Meanwhile, Maury went about his work at the Observatory as well as he could with his mind distracted by the unsettled state of the country. In September, 1860, he made a visit with Mrs. Maury and other members of his family to Niagara Falls, and to Newburgh, New York to see the family of his old friend Hasbrouck. During the following month he went to Tennessee to speak at the laying of the corner stone of the University of the South at Sewanee, as has already been related. On this visit, Maury went to Nashville, where he delivered two speeches. One was to the school children on the subject of the sea; the other was before the same audience that heard Robert L. Yancey and on the same subject, the state of the country. Yancey urged war and made extravagant claims for success; but Maury counseled moderation and warned the people that danger was ahead. In November, he was in England whence he had gone to arrange for the copyrighting of a new edition of his “Physical Geography of the Sea”.
During that month momentous happenings occurred in the United States. On November 6, Lincoln was elected President, and the day following the legislature of South Carolina took steps which resulted in the calling of a secession convention. This convention unanimously passed, on December 20, an ordinance declaring the state of South Carolina no longer in the Union.
By that time Maury had returned to the United States, and he made a last effort to secure mediation through Commodore Stockton as the representative of the Governor of New Jersey; but early in the year 1861 he sorrowfully wrote that the New Jersey plan had missed fire. After the failure of this attempt he sought in vain to be made a member of the “Peace Congress”, which was called by the Border States and met in Washington in the month of February. In this he offered to represent Tennessee, which he referred to as his Naomi.
South Carolina had been followed out of the Union by Mississippi, Florida, Alabama, Georgia, Louisiana, and Texas. In February, the seceding states set up a provisional government with Montgomery as the capital and with Jefferson Davis as President and Alexander H. Stephens as Vice President. But Maury urged the “barrier” states, Virginia, Tennessee, and Kentucky, to remain in the Union in order to conserve the peace, to mediate, and to organize a re-annexation party for the next Presidential election.
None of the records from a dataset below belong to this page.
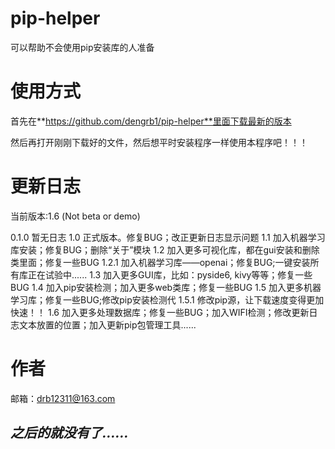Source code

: # pip-helper
可以帮助不会使用pip安装库的人准备

# 使用方式
首先在**https://github.com/dengrb1/pip-helper**里面下载最新的版本

然后再打开刚刚下载好的文件，然后想平时安装程序一样使用本程序吧！！！

# 更新日志
当前版本:1.6 (Not beta or demo)

0.1.0 暂无日志
1.0 正式版本。修复BUG；改正更新日志显示问题
1.1 加入机器学习库安装；修复BUG；删除“关于”模块
1.2 加入更多可视化库，都在gui安装和删除类里面；修复一些BUG
1.2.1 加入机器学习库——openai；修复BUG;一键安装所有库正在试验中......
1.3 加入更多GUI库，比如：pyside6, kivy等等；修复一些BUG
1.4 加入pip安装检测；加入更多web类库；修复一些BUG
1.5 加入更多机器学习库；修复一些BUG;修改pip安装检测代
1.5.1 修改pip源，让下载速度变得更加快速！！
1.6 加入更多处理数据库；修复一些BUG；加入WIFI检测；修改更新日志文本放置的位置；加入更新pip包管理工具......


# 作者
邮箱：drb12311@163.com

## **_之后的就没有了......_**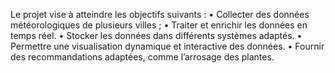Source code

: Le projet vise à atteindre les objectifs suivants :
• Collecter des données météorologiques de plusieurs villes ;
• Traiter et enrichir les données en temps réel.
• Stocker les données dans différents systèmes adaptés.
• Permettre une visualisation dynamique et interactive des données.
• Fournir des recommandations adaptées, comme l’arrosage des plantes.
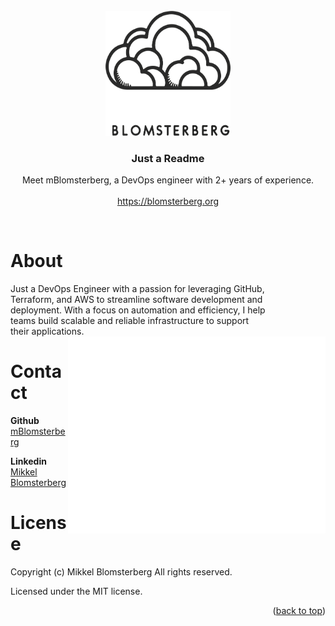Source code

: <br />
<div id="readme-top" align="center">
  <a href="https://github.com/mBlomsterberg/">
    <picture>
      <source srcset="logo_inv.png" media="(prefers-color-scheme: dark)">
      <img src="logo.png" width="200" height="200">
    </picture>
  </a>

  <h3 align="center">Just a Readme</h3>

  <p align="center">
    Meet mBlomsterberg, a DevOps engineer with 2+ years of experience.
    <br />
    <br />
    <a href="https://blomsterberg.org">https://blomsterberg.org</a>

  </p>
  <br />
</div>


# About
  <div align="left">
      <div style="width: 408px">Just a DevOps Engineer with a passion for leveraging GitHub, Terraform, and AWS to streamline software development and deployment. With a focus on automation and efficiency, I help teams build scalable and reliable infrastructure to support their applications. 
      </div>
      <img align="right" src="./github-metrics.svg" alt="Metrics" style="width: 412px;">
  </div>

# Contact 
**Github** [mBlomsterberg](https://github.com/mBlomsterberg) 

**Linkedin** [Mikkel Blomsterberg](https://www.linkedin.com/in/mikkel-blomsterberg-663b785a/)


# License

Copyright (c) Mikkel Blomsterberg All rights reserved.

Licensed under the MIT license.

<p align="right">(<a href="#readme-top">back to top</a>)</p>

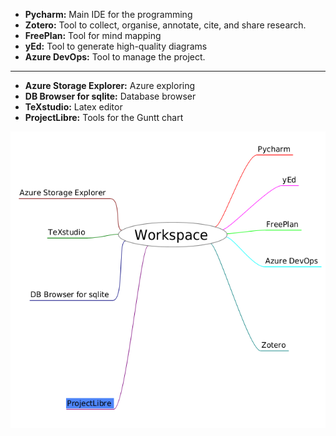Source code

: - **Pycharm:** Main IDE for the programming
- **Zotero:** Tool to collect, organise, annotate, cite, and share research.
- **FreePlan:** Tool for mind mapping
- **yEd:** Tool to generate high-quality diagrams
- **Azure DevOps:** Tool to manage the project.

* * *

- **Azure Storage Explorer:** Azure exploring
- **DB Browser for sqlite:** Database browser
- **TeXstudio:** Latex editor
- **ProjectLibre:** Tools for the Guntt chart

<img src="../../_resources/Screenshot%20from%202023-09-28%2014-34-16-1.png" alt="Screenshot from 2023-09-28 14-34-16.png" width="526" height="474">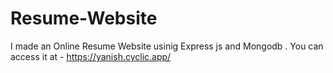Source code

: # Resume-Website
I made an Online Resume Website usinig Express js and Mongodb . You can access it at - https://yanish.cyclic.app/
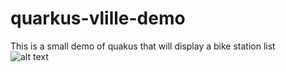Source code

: # quarkus-vlille-demo
This is a small demo of quakus that will display a bike station list <br/>
![alt text](https://github.com/jcsim1024/quarkus-vlille-demo/edit/master/src/main/resources/META-INF/resources/images/Annotation.png)

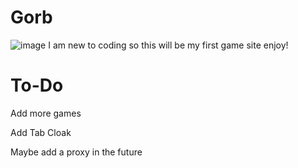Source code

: # Gorb
![image](https://user-images.githubusercontent.com/96539564/165990910-03074acb-c927-49a1-a57a-10be2fb0fd3f.png)
I am new to coding so this will be my first game site
enjoy!

# To-Do
Add more games

Add Tab Cloak

Maybe add a proxy in the future
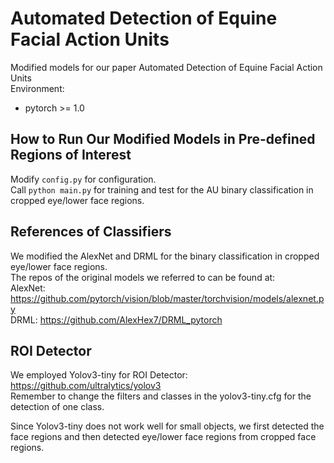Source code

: # Automated Detection of Equine Facial Action Units 
Modified models for our paper Automated Detection of Equine Facial Action Units  
Environment:
* pytorch >= 1.0

## How to Run Our Modified Models in Pre-defined Regions of Interest
Modify `config.py` for configuration.  
Call `python main.py` for training and test for the AU binary classification in cropped eye/lower face regions.  

## References of Classifiers
We modified the AlexNet and DRML for the binary classification in cropped eye/lower face regions.  
The repos of the original models we referred to can be found at:  
AlexNet: https://github.com/pytorch/vision/blob/master/torchvision/models/alexnet.py  
DRML: https://github.com/AlexHex7/DRML_pytorch

## ROI Detector
We employed Yolov3-tiny for ROI Detector:  
https://github.com/ultralytics/yolov3  
Remember to change the filters and classes in the yolov3-tiny.cfg for the detection of one class.  
  
Since Yolov3-tiny does not work well for small objects, we first detected the face regions and then detected eye/lower face regions from cropped face regions.  

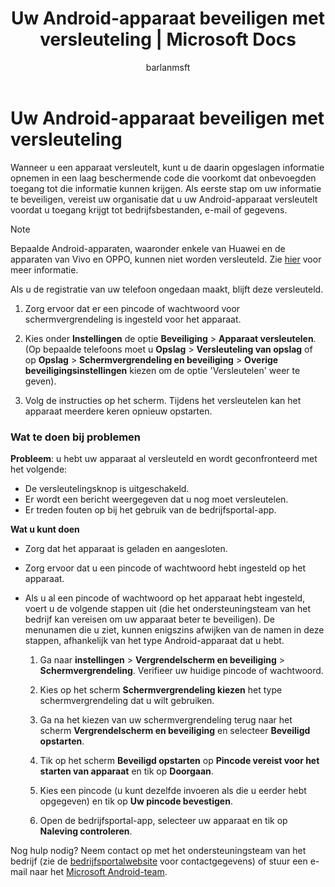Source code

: ﻿---
title: Uw Android-apparaat beveiligen met versleuteling | Microsoft Docs
description: Uw Android-apparaat beveiligen
keywords: 
author: barlanmsft
ms.author: barlan
manager: angrobe
ms.date: 11/14/2017
ms.topic: article
ms.prod: 
ms.service: microsoft-intune
ms.technology: 
ms.assetid: d4430e92-04cc-48e9-a77a-81b95a90b6b3
searchScope: User help
ROBOTS: 
ms.reviewer: arnab
ms.suite: ems
ms.custom: intune-enduser
ms.openlocfilehash: 895a089a58845da609423ab7fd74fbf26e0b967f
ms.sourcegitcommit: dc2595bec05206a826cd10cb834bf6043145c917
ms.translationtype: HT
ms.contentlocale: nl-NL
ms.lasthandoff: 11/14/2017
---
# <a name="how-to-protect-your-android-device-using-encryption"></a>Uw Android-apparaat beveiligen met versleuteling

Wanneer u een apparaat versleutelt, kunt u de daarin opgeslagen informatie opnemen in een laag beschermende code die voorkomt dat onbevoegden toegang tot die informatie kunnen krijgen. Als eerste stap om uw informatie te beveiligen, vereist uw organisatie dat u uw Android-apparaat versleutelt voordat u toegang krijgt tot bedrijfsbestanden, e-mail of gegevens.

> [!Note]
> Bepaalde Android-apparaten, waaronder enkele van Huawei en de apparaten van Vivo en OPPO, kunnen niet worden versleuteld. Zie [hier](your-device-appears-encrypted-but-cp-says-otherwise-android.md) voor meer informatie.

Als u de registratie van uw telefoon ongedaan maakt, blijft deze versleuteld.

1.  Zorg ervoor dat er een pincode of wachtwoord voor schermvergrendeling is ingesteld voor het apparaat.

2.  Kies onder **Instellingen** de optie **Beveiliging**  >  **Apparaat versleutelen**.
    (Op bepaalde telefoons moet u **Opslag** > **Versleuteling van opslag** of op **Opslag** > **Schermvergrendeling en beveiliging** > **Overige beveiligingsinstellingen** kiezen om de optie 'Versleutelen' weer te geven).

3.  Volg de instructies op het scherm. Tijdens het versleutelen kan het apparaat meerdere keren opnieuw opstarten.

### <a name="what-to-do-if-you-have-issues"></a>Wat te doen bij problemen
**Probleem**: u hebt uw apparaat al versleuteld en wordt geconfronteerd met het volgende:

- De versleutelingsknop is uitgeschakeld.
- Er wordt een bericht weergegeven dat u nog moet versleutelen.
- Er treden fouten op bij het gebruik van de bedrijfsportal-app.

**Wat u kunt doen**

- Zorg dat het apparaat is geladen en aangesloten.
- Zorg ervoor dat u een pincode of wachtwoord hebt ingesteld op het apparaat.
- Als u al een pincode of wachtwoord op het apparaat hebt ingesteld, voert u de volgende stappen uit (die het ondersteuningsteam van het bedrijf kan vereisen om uw apparaat beter te beveiligen). De menunamen die u ziet, kunnen enigszins afwijken van de namen in deze stappen, afhankelijk van het type Android-apparaat dat u hebt.

    1. Ga naar **instellingen** > **Vergrendelscherm en beveiliging** > **Schermvergrendeling**. Verifieer uw huidige pincode of wachtwoord.

    2. Kies op het scherm **Schermvergrendeling kiezen** het type schermvergrendeling dat u wilt gebruiken. 

    3. Ga na het kiezen van uw schermvergrendeling terug naar het scherm **Vergrendelscherm en beveiliging** en selecteer **Beveiligd opstarten**. 
    
    4. Tik op het scherm **Beveiligd opstarten** op **Pincode vereist voor het starten van apparaat** en tik op **Doorgaan**.

    5. Kies een pincode (u kunt dezelfde invoeren als die u eerder hebt opgegeven) en tik op **Uw pincode bevestigen**.

    6. Open de bedrijfsportal-app, selecteer uw apparaat en tik op **Naleving controleren**.

Nog hulp nodig? Neem contact op met het ondersteuningsteam van het bedrijf (zie de [bedrijfsportalwebsite](https://portal.manage.microsoft.com) voor contactgegevens) of stuur een e-mail naar het <a href="mailto:wintunedroidfbk@microsoft.com?subject=I'm having trouble with encryption on my Android device&body=Describe the issue you're experiencing here.">Microsoft Android-team</a>.
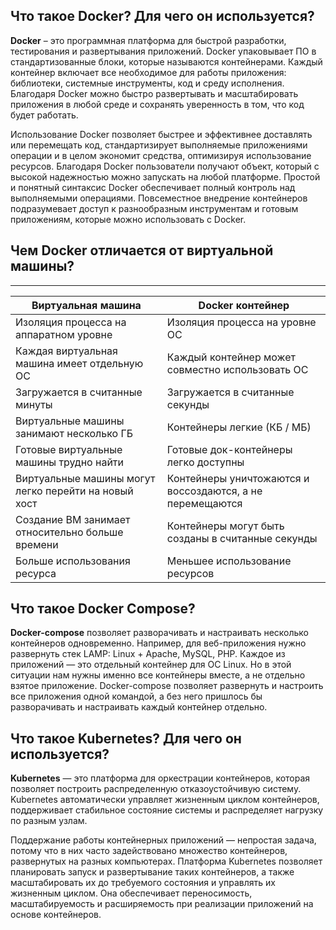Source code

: ## Что такое Docker? Для чего он используется?      
**Docker** – это программная платформа для быстрой разработки, тестирования и развертывания приложений. Docker упаковывает ПО в стандартизованные блоки, которые называются контейнерами. Каждый контейнер включает все необходимое для работы приложения: библиотеки, системные инструменты, код и среду исполнения. Благодаря Docker можно быстро развертывать и масштабировать приложения в любой среде и сохранять уверенность в том, что код будет работать.    

Использование Docker позволяет быстрее и эффективнее доставлять или перемещать код, стандартизирует выполняемые приложениями операции и в целом экономит средства, оптимизируя использование ресурсов. Благодаря Docker пользователи получают объект, который с высокой надежностью можно запускать на любой платформе. Простой и понятный синтаксис Docker обеспечивает полный контроль над выполняемыми операциями. Повсеместное внедрение контейнеров подразумевает доступ к разнообразным инструментам и готовым приложениям, которые можно использовать с Docker.  

## Чем Docker отличается от виртуальной машины?
---------------------------------------
Виртуальная машина | Docker контейнер |
-------------------|-------------------
Изоляция процесса на аппаратном уровне| Изоляция процесса на уровне ОС  
Каждая виртуальная машина имеет отдельную ОС | Каждый контейнер может совместно использовать ОС  
Загружается в считанные минуты  | Загружается в считанные секунды  
Виртуальные машины занимают несколько ГБ  | Контейнеры легкие (КБ / МБ)  
Готовые виртуальные машины трудно найти  | Готовые док-контейнеры легко доступны  
Виртуальные машины могут легко перейти на новый хост | Контейнеры уничтожаются и воссоздаются, а не перемещаются  
Создание ВМ занимает относительно больше времени  | Контейнеры могут быть созданы в считанные секунды  
Больше использования ресурса  | Меньшее использование ресурсов  


## Что такое Docker Compose?
**Docker-compose** позволяет разворачивать и настраивать несколько контейнеров одновременно. Например, для веб-приложения нужно развернуть стек LAMP: Linux + Apache, MySQL, PHP. Каждое из приложений — это отдельный контейнер для ОС Linux. Но в этой ситуации нам нужны именно все контейнеры вместе, а не отдельно взятое приложение. Docker-compose позволяет развернуть и настроить все приложения одной командой, а без него пришлось бы разворачивать и настраивать каждый контейнер отдельно.    

## Что такое Kubernetes? Для чего он используется?  
**Kubernetes** — это платформа для оркестрации контейнеров, которая позволяет построить распределенную отказоустойчивую систему. Kubernetes автоматически управляет жизненным циклом контейнеров, поддерживает стабильное состояние системы и распределяет нагрузку по разным узлам.

Поддержание работы контейнерных приложений — непростая задача, потому что в них часто задействовано множество контейнеров, развернутых на разных компьютерах. Платформа Kubernetes позволяет планировать запуск и развертывание таких контейнеров, а также масштабировать их до требуемого состояния и управлять их жизненным циклом. Она обеспечивает переносимость, масштабируемость и расширяемость при реализации приложений на основе контейнеров.


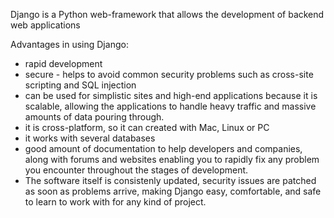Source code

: Django is a Python web-framework that allows the development of backend web applications

Advantages in using Django:
- rapid development
- secure - helps to avoid common security problems such as cross-site scripting and SQL injection
-  can be used for simplistic sites and high-end applications because it is scalable, allowing the applications to handle heavy traffic and massive amounts of data pouring through.
- it is cross-platform, so it can created with Mac, Linux or PC
- it works with several databases 
- good amount of documentation to help developers and companies, along with forums and websites enabling you to rapidly fix any problem you encounter throughout the stages of development.
- The software itself is consistenly updated, security issues are patched as soon as problems arrive, making Django easy, comfortable, and safe to learn to work with for any kind of project.
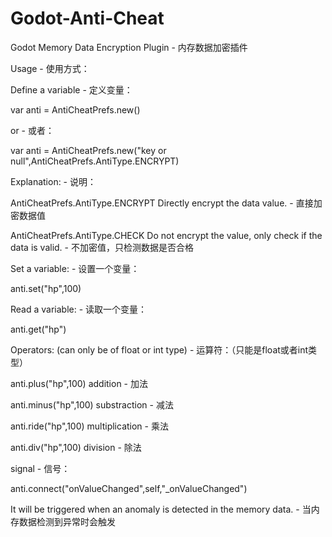# Godot-Anti-Cheat
Godot Memory Data Encryption Plugin - 内存数据加密插件

Usage - 使用方式：

Define a variable - 定义变量：

var anti = AntiCheatPrefs.new()

or - 或者：

var anti = AntiCheatPrefs.new("key or null",AntiCheatPrefs.AntiType.ENCRYPT)


Explanation: - 说明：

AntiCheatPrefs.AntiType.ENCRYPT Directly encrypt the data value. - 直接加密数据值

AntiCheatPrefs.AntiType.CHECK Do not encrypt the value, only check if the data is valid. - 不加密值，只检测数据是否合格

Set a variable: - 设置一个变量：

anti.set("hp",100)

Read a variable: - 读取一个变量：

anti.get("hp")


Operators: (can only be of float or int type) - 运算符：（只能是float或者int类型）

anti.plus("hp",100) addition - 加法

anti.minus("hp",100) substraction - 减法

anti.ride("hp",100) multiplication - 乘法

anti.div("hp",100) division - 除法


signal - 信号：

anti.connect("onValueChanged",self,"_onValueChanged")

It will be triggered when an anomaly is detected in the memory data. - 当内存数据检测到异常时会触发
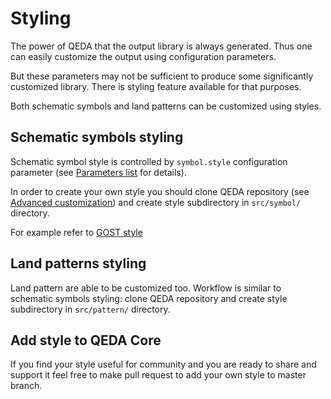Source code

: Styling
=======

The power of QEDA that the output library is always generated. Thus one can easily customize the output using configuration parameters.

But these parameters may not be sufficient to produce some significantly customized library. There is styling feature available for that purposes.

Both schematic symbols and land patterns can be customized using styles.

Schematic symbols styling
-------------------------

Schematic symbol style is controlled by `symbol.style` configuration parameter (see [Parameters list](/doc/qeda/utility/#parameters-list) for details).

In order to create your own style you should clone QEDA repository (see [Advanced customization](/doc/qeda/advanced/)) and create style subdirectory in `src/symbol/` directory.

For example refer to <a class="ext" href="https://github.com/qeda/qeda/tree/master/src/symbol/gost" target="_blank">GOST style</a><!--_-->

Land patterns styling
---------------------

Land pattern are able to be customized too. Workflow is similar to schematic symbols styling: clone QEDA repository and create style subdirectory in `src/pattern/` directory.

Add style to QEDA Core
----------------------

If you find your style useful for community and you are ready to share and support it feel free to make pull request to add your own style to master branch.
On the day of Lincoln’s inauguration, Maury wrote, “The new President is now on his way to the Capitol, and the Express reports ‘All quiet’, as I took it for granted it would be. I have no idea of any disturbance, or any attempt even at a plot. Of course, you will see the Inaugural as soon, if not sooner than I shall, for, having the telegraph, Mr. Lincoln may literally speak his polyglot through tongues of fire. Officers of the Army and Navy—should war come between the sections—will have a hard time; and, indeed, who will not? No military man can permit himself to accept service with a mental reservation. All who are foes of his flag, and whom his country considers enemies of hers, are enemies of his; therefore, if we have a war between the sections, every man who continues in ‘Uncle Sam’s’ service, is, in good faith, bound to fight his own, if his own be on the other side. The line of duty, therefore, is to me clear—each one to follow his own state, if his own state goes to war; if not, he may remain to help on the work of reunion. If there be no war between the sections, we must hoist the flag of re-annexation, to carry the elections of ’64 upon that issue, bring back the seceding states, and be happier and greater and more glorious than ever. As soon as the smoke clears away, you will see that the old party lines have been rubbed out.... Virginia is not at all ready to go out of this Union; and she is not going out for anything that is likely to occur short of coercion—such is my opinion”.
But the broken fragments of the Union were not to be reunited in any such peaceful fashion, and Maury was soon to be forced to follow his native state into the bloody conflict. The overt act precipitating the war was the firing on Fort Sumter, April 12, 1861. Maury thought that the Star of the West with recruits for the garrison of the fort should not have been sent, for it was but an invitation to South Carolina to an overt act which would still further widen the breach between the sections.
In any case, the overt act came, when under fear of reinforcements from a strong squadron which was in preparation President Jefferson Davis on April 12, 1861 ordered General Beauregard to reduce Fort Sumter. Three days afterward President Lincoln issued a proclamation calling on the state governors to furnish 75,000 state militia. This caused Virginia to pass an ordinance of secession on the 17th of April. Moreover, in Tennessee, Maury’s adopted state, sentiment favorable to the Confederacy began to crystallize, and on May 8 her legislature decided also in favor of separation from the Union and leagued the state with the Southern Confederacy. But in spite of the fact that Maury had written of Tennessee as his Naomi, it was his native Virginia that decided his future for him.